Most of the prospectors traveled through the Dyea and Skagway Ports in South East Alaska and would then travel up the Chilkoot or White Pass Trail to the Yukon River and sail down to Klondike. The White Pass Trail was a treacherous path over mountains, which, at parts, was only two feet wide. These dangerous conditions lead to the deaths of many horses and the White Pass Trail became colloquially known as ‘Dead Horse Trail’. The Chilkoot Trail rose to a higher elevation than the White Pass, but was more commonly used. A businessman carved stairs into the ice and charged prospectors per day to use the ‘Golden Steps’.
Each prospector was ordered by the Canadian Authority to bring a year’s supply of food to prevent mass starvation. All the food, tools, camping equipment, and other essentials that the men would take often weighed as much as a ton. Horses, to help carry the burden, were often sold for $700 ($19,000 currently).

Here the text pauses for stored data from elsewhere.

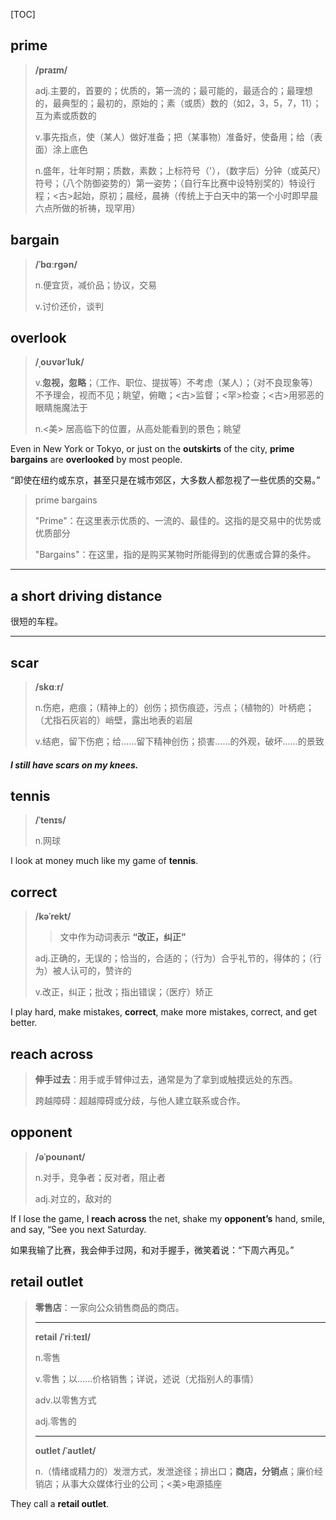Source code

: [TOC]

## prime

> **/praɪm/**
>
> adj.主要的，首要的；优质的，第一流的；最可能的，最适合的；最理想的，最典型的；最初的，原始的；素（或质）数的（如2，3，5，7，11）；互为素或质数的
>
> v.事先指点，使（某人）做好准备；把（某事物）准备好，使备用；给（表面）涂上底色
>
> n.盛年，壮年时期；质数，素数；上标符号（'），（数字后）分钟（或英尺）符号；（八个防御姿势的）第一姿势；（自行车比赛中设特别奖的）特设行程；<古>起始，原初；晨经，晨祷（传统上于白天中的第一个小时即早晨六点所做的祈祷，现罕用）

## bargain

> **/ˈbɑːrɡən/**
>
> n.便宜货，减价品；协议，交易
>
> v.讨价还价，谈判

## overlook

> **/ˌoʊvərˈlʊk/**
>
> v.**忽视，忽略**；（工作、职位、提拔等）不考虑（某人）；（对不良现象等）不予理会，视而不见；眺望，俯瞰；<古>监督；<罕>检查；<古>用邪恶的眼睛施魔法于
>
> n.<美> 居高临下的位置，从高处能看到的景色；眺望

Even in New York or Tokyo, or just on the **outskirts** of the city, **prime bargains** are **overlooked** by most people.

“即使在纽约或东京，甚至只是在城市郊区，大多数人都忽视了一些优质的交易。”

> prime bargains
>
> "Prime"：在这里表示优质的、一流的、最佳的。这指的是交易中的优势或优质部分
>
> "Bargains"：在这里，指的是购买某物时所能得到的优惠或合算的条件。

---
## a short driving distance

很短的车程。

---

## scar

> **/skɑːr/**
>
> n.伤疤，疤痕；（精神上的）创伤；损伤痕迹，污点；（植物的）叶柄疤；（尤指石灰岩的）峭壁，露出地表的岩层
>
> v.结疤，留下伤疤；给……留下精神创伤；损害……的外观，破坏……的景致

##### I still have **scars** on my knees.

## tennis

> **/ˈtenɪs/**
>
> n.网球

I look at money much like my game of **tennis**.

## correct

> **/kəˈrekt/**
>
> >  文中作为动词表示 **“改正，纠正”**
>
> adj.正确的，无误的；恰当的，合适的；（行为）合乎礼节的，得体的；（行为）被人认可的，赞许的
>
> v.改正，纠正；批改；指出错误；（医疗）矫正

I play hard, make mistakes, **correct**, make more mistakes, correct, and get better.

## reach across

> **伸手过去**：用手或手臂伸过去，通常是为了拿到或触摸远处的东西。
>
> 跨越障碍：超越障碍或分歧，与他人建立联系或合作。

## opponent

> **/əˈpoʊnənt/**
>
> n.对手，竞争者；反对者，阻止者
>
> adj.对立的，敌对的

If I lose the game, I **reach across** the net, shake my **opponent’s** hand, smile, and say, “See you next Saturday.

如果我输了比赛，我会伸手过网，和对手握手，微笑着说：“下周六再见。”

## retail outlet

> **零售店**：一家向公众销售商品的商店。
>
> ---
>
> **retail** 	**/ˈriːteɪl/**
>
> n.零售
>
> v.零售；以……价格销售；详说，述说（尤指别人的事情）
>
> adv.以零售方式
>
> adj.零售的
>
> ---
>
> **outlet	/ˈaʊtlet/**
>
> n.（情绪或精力的）发泄方式，发泄途径；排出口；**商店，分销点**；廉价经销店；从事大众媒体行业的公司；<美>电源插座

They call a **retail outlet**.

Dawson City was founded where the Klondike and Yukon Rivers met. In 1896 to 1898 the population exploded from 500 to 30,000 people. Of all these Dawson City inhabitants, only 4,000 struck gold and only a few hundred became rich. The extant hydraulic mining technology was too heavy to bring to the Klondike, so miners would make large fires to thaw the permafrost. The dirt could then be removed. Miners along the river beds would use rocker boxes to separate the dirt and rocks from gold flakes.
The gold was sold at a rate of $16 ($430) per ounce.
In 1899, gold was found in Nome, Alaska and in one week alone, 8,000 prospectors left Klondike. The Klondike Gold Rush had ended.